__Supplied information__.
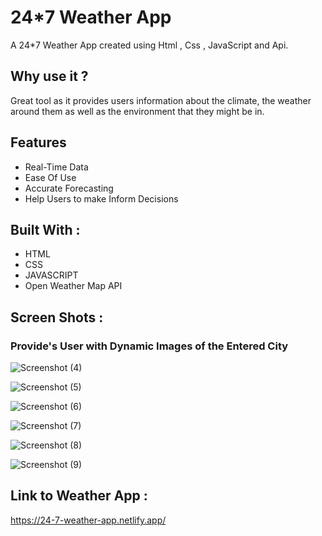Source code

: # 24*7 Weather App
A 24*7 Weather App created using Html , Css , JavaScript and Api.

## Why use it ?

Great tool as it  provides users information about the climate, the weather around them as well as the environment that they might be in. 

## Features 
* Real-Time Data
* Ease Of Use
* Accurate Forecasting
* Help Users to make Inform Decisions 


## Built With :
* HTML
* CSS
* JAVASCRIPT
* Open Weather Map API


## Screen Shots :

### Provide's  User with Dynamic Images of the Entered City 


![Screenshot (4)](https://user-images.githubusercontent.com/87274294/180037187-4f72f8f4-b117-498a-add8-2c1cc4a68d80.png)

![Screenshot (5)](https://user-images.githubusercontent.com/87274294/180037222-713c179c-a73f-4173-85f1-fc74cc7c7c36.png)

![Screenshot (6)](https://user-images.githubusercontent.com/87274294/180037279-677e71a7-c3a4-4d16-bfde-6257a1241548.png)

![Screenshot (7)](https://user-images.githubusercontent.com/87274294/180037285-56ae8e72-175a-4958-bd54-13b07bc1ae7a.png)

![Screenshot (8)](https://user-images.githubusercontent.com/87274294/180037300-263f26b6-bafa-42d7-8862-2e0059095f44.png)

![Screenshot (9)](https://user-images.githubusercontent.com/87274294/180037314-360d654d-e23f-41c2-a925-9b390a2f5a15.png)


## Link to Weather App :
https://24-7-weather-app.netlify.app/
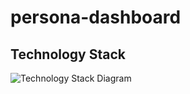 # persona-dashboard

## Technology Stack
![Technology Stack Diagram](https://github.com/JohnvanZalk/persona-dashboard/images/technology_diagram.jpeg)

__How to complete this task__. Throughout the data above, copy all lines where the word "Stack" is found.

__Completed exercise__.
## Technology Stack
![Technology Stack Diagram](https://github.com/JohnvanZalk/persona-dashboard/images/technology_diagram.jpeg)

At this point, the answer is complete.